Grazie a quest’opera apprenderete gradualmente a sentire come si ripercuota la vita precedente in quella attuale.

Questa conoscenza non è così facile e comoda come il rimuginare, perché occorre prima che essa ritorni a noi dall’ambiente.

Si tratta prima di tutto di uscire da se stessi, persino ai massimi livelli della conoscenza di sé, che è conoscenza cosmica.

 

Fichte disse: la maggior parte degli uomini preferirebbe ritenersi un pezzo di lava lunare, piuttosto che un io. – A quei livelli si apprende di più a conoscere l’io nella sua esistenza puntuale, a conoscerlo maggiormente come un punto. Si riconosce quest’io come un’immagine puntuale dell’intero cosmo. In questo senso la conoscenza di sé, se si vuole, è conoscenza di Dio, non nel senso inteso dal panteismo, ma nel senso per cui una goccia del mare è della stessa sostanza ed entità di tutto il mare.

 

E come la goccia, in conseguenza della sua consustanzialità, lascia conoscere l’essenza e la specie di tutto il mare,

così l’uomo è della stessa natura della divinità che egli è in grado di conoscere,

ma a nessuno verrebbe in mente di dichiarare che la goccia è il mare.

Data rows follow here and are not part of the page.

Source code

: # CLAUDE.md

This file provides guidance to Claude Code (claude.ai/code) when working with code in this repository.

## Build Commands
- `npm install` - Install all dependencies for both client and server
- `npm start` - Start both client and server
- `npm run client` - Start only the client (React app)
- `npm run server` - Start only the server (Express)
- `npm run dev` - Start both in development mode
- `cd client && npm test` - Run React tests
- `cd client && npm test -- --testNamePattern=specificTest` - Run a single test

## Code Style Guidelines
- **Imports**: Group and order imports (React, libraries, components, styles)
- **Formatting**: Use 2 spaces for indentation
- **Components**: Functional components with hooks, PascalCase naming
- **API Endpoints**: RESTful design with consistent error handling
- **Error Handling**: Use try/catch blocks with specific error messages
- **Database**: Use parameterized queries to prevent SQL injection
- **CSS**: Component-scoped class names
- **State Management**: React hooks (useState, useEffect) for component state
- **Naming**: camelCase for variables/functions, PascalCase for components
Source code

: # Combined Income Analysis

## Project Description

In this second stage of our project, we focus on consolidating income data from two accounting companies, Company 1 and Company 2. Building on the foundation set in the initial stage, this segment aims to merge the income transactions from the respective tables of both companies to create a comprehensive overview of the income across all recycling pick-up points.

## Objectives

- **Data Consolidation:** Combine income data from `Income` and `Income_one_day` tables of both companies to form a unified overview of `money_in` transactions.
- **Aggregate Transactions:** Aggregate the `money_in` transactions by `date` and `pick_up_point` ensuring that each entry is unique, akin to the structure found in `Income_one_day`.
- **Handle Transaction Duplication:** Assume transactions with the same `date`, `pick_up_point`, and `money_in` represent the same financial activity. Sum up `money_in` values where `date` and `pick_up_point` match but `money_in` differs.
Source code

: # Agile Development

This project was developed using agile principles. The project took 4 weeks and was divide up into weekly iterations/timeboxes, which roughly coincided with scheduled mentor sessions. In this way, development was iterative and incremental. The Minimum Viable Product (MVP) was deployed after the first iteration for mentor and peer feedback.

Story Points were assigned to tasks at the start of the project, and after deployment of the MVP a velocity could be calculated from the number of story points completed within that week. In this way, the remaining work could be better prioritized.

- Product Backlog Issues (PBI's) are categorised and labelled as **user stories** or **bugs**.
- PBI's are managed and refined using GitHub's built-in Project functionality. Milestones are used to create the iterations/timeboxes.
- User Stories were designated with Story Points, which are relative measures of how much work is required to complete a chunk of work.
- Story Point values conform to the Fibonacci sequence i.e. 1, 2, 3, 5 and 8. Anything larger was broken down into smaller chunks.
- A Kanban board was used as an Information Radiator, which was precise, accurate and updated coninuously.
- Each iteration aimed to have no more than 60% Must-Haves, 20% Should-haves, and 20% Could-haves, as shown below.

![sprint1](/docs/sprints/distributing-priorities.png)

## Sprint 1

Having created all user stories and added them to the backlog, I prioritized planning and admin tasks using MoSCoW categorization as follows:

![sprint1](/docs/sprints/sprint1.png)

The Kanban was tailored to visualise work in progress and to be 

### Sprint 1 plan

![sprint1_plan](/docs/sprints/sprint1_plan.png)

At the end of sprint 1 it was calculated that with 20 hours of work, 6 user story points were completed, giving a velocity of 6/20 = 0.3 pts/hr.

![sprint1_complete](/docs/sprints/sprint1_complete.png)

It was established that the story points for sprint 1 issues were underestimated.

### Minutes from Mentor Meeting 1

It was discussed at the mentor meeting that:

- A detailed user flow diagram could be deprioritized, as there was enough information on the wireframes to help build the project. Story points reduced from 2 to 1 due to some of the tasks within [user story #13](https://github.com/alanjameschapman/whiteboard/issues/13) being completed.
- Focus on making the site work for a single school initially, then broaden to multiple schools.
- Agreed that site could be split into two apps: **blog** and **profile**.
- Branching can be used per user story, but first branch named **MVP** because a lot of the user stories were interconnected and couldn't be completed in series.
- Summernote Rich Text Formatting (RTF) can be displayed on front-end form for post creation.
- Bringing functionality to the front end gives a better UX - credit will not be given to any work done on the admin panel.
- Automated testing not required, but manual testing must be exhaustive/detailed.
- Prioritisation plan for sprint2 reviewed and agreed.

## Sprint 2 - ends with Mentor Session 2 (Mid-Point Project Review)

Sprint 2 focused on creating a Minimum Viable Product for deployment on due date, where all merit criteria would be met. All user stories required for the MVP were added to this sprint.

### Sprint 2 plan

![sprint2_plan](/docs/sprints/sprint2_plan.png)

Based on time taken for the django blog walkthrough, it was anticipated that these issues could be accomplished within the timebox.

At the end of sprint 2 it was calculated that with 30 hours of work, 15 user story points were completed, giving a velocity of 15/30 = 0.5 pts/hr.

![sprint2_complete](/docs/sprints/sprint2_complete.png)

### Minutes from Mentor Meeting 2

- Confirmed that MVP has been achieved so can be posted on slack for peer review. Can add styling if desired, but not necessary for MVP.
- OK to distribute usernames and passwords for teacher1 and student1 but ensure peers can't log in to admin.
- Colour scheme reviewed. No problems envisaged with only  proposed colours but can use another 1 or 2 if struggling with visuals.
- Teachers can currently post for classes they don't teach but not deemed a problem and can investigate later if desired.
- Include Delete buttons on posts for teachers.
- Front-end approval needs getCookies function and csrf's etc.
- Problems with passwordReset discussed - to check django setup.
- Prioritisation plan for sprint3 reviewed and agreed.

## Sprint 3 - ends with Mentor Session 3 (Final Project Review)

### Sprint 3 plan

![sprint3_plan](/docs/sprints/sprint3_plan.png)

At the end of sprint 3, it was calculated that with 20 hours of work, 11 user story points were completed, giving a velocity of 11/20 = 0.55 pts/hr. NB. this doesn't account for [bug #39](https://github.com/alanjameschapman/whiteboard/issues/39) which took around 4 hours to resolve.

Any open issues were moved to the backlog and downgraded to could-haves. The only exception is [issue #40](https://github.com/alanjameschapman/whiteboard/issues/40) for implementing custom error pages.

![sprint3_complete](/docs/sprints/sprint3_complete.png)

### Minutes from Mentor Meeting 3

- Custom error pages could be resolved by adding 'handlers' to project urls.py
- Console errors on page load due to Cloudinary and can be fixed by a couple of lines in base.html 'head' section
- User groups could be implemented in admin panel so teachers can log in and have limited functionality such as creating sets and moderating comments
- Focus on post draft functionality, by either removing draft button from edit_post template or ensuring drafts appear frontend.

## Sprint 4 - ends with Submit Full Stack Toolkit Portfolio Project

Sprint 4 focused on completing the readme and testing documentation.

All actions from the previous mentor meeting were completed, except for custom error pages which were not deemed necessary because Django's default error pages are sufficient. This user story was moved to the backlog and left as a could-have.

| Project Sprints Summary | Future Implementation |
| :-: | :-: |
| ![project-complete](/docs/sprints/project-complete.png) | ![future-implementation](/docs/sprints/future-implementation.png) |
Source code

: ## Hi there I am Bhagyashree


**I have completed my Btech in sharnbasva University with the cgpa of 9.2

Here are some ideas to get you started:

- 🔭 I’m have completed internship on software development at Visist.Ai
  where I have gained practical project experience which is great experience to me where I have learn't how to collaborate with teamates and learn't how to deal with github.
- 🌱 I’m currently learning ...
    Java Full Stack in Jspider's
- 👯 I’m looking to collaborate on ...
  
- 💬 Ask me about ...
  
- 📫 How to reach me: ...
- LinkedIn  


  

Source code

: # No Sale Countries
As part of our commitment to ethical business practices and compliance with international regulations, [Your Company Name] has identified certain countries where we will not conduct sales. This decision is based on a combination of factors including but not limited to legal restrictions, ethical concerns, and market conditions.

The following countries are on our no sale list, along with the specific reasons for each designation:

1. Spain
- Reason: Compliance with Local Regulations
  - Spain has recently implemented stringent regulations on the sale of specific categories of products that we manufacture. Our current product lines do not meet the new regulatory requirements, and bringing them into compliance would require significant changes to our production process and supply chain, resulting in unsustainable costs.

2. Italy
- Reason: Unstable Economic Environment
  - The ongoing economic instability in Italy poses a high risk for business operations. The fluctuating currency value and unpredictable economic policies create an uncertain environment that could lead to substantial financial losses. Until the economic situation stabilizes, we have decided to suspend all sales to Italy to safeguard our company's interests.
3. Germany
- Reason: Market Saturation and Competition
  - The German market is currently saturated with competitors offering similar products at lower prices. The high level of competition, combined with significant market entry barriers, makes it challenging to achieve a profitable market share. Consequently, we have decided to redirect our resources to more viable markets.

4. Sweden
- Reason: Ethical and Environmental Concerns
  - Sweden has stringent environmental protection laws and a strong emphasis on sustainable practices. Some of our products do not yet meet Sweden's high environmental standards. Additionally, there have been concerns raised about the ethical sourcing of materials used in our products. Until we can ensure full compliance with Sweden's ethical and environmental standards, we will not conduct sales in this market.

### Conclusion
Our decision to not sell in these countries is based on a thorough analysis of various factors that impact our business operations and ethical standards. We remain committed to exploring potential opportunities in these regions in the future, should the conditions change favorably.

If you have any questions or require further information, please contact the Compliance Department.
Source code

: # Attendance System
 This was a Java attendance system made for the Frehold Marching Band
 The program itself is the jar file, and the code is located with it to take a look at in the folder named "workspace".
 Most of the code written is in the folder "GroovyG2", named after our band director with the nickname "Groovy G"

Noi possiamo conoscere sostanza ed entità del divino, così come dalla goccia possiamo conoscere sostanza ed entità del mare,

ma nessuno oserà dire di accontentarsi della conoscenza della goccia;

e certo tutti diranno di essere interessati alla conoscenza del mare, e questa si realizza navigando.

 

Voi, dunque, imparate specialmente a conoscere il divino comprendendo la goccia del divino in voi, nella vostra interiorità,

ma non vi è altro modo di conoscere ciò di cui nella vostra interiorità è presente solo una goccia, o scintilla,

se non approfondendovi massimamente, scevri da ogni egoismo, nei grandiosi mondi soprasensibili.

 

Se vogliamo conoscere noi stessi, dobbiamo uscire completamente da noi stessi

e indagare i mondi soprasensibili nel modo più profondo.